The natural thought process of gender generalizing will subconsciously initiate the law of attraction by sending your thoughts into the universe where it will manifests into your reality. It could also be called a self-fulfilling prophesy.
According to Jungian psychology’s individuation process, the transforming of one’s psyche by bringing the personal and collective unconscious into the conscious, if confronting one’s shadow self is an apprenticeship then confronting one’s anima/animus is a masterpiece.

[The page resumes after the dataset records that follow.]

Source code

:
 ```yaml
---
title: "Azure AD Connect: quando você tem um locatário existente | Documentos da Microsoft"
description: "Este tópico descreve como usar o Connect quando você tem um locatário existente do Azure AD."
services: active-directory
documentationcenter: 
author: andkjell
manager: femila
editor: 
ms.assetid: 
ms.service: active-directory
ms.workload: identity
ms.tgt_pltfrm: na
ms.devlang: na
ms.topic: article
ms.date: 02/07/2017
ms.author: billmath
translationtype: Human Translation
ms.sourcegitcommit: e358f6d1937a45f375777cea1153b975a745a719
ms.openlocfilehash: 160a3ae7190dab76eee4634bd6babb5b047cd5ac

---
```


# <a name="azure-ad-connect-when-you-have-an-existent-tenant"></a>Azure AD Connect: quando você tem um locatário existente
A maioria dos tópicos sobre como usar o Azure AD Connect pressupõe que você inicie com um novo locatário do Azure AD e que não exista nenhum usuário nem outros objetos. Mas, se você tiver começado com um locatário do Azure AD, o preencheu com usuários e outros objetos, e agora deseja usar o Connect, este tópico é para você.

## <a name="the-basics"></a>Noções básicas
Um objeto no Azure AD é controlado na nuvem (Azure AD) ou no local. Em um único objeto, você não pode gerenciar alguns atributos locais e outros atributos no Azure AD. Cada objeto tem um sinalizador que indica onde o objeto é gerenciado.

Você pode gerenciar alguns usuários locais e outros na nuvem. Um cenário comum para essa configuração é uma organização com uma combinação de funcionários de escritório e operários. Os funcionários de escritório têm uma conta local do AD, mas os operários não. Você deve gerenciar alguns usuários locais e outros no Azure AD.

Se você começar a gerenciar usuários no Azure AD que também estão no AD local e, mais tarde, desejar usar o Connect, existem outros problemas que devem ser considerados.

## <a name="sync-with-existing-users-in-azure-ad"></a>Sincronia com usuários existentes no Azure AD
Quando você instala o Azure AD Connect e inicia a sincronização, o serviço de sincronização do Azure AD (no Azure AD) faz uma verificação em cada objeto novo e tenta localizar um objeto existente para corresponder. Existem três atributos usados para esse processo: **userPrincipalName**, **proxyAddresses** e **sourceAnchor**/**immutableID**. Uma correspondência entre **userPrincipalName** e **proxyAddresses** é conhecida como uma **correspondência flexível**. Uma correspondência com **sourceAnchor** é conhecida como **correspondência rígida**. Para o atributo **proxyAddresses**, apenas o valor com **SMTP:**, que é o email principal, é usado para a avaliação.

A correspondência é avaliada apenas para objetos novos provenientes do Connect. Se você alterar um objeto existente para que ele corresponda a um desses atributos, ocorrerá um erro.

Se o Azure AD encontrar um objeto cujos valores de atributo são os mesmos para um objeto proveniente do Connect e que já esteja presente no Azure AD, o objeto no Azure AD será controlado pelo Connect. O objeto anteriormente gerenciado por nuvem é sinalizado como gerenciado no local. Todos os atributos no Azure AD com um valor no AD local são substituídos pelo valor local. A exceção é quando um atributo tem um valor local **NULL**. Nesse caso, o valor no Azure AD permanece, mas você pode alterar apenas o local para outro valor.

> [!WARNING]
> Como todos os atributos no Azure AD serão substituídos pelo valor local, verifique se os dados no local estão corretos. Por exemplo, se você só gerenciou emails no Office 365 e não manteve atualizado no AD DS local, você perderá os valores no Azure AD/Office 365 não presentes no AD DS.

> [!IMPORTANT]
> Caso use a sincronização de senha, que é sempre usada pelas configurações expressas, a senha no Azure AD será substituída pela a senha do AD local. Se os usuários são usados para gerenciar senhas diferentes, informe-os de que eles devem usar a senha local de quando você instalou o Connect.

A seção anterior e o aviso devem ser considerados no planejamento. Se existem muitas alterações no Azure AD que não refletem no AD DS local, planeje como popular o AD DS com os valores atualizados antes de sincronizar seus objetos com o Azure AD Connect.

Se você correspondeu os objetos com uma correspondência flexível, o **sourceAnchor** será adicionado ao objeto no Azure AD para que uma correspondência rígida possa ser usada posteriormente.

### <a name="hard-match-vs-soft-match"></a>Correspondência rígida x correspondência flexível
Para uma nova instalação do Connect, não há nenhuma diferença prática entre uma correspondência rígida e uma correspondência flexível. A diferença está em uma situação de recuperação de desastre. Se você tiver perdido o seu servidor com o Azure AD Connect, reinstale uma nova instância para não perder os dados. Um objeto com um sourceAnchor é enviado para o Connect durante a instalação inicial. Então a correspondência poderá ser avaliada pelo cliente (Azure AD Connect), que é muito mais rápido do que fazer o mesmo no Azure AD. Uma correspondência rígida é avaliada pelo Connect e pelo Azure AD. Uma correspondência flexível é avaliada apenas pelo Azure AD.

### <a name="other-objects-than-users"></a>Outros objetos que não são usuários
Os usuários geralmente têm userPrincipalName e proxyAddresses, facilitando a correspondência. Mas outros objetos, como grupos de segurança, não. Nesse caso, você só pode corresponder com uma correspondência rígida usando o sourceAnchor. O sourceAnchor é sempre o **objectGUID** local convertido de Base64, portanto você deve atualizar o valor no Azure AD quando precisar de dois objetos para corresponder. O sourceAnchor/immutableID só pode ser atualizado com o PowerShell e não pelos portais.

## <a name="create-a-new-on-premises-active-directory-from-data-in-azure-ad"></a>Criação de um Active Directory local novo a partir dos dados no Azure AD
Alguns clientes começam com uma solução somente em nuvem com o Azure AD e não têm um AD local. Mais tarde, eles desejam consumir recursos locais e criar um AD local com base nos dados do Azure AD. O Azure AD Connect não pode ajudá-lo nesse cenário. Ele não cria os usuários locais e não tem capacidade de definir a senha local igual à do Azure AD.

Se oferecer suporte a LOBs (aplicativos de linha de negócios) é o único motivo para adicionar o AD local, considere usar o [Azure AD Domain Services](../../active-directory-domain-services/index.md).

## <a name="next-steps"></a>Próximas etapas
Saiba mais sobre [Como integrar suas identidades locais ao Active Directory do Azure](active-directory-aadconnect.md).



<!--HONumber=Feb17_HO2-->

We are evolving in a way where we can each embrace having a beautifully unique blend of feminine and masculine energies. The struggle is to find your soul mate, twin flame, soul equal or any other name you choose to call “The ONE” who compliments your personally unique energies.
Above all, keep in mind personal growth is freeing, but to get there we might have to get messy along the way.
The universe rewards those who do the soul work.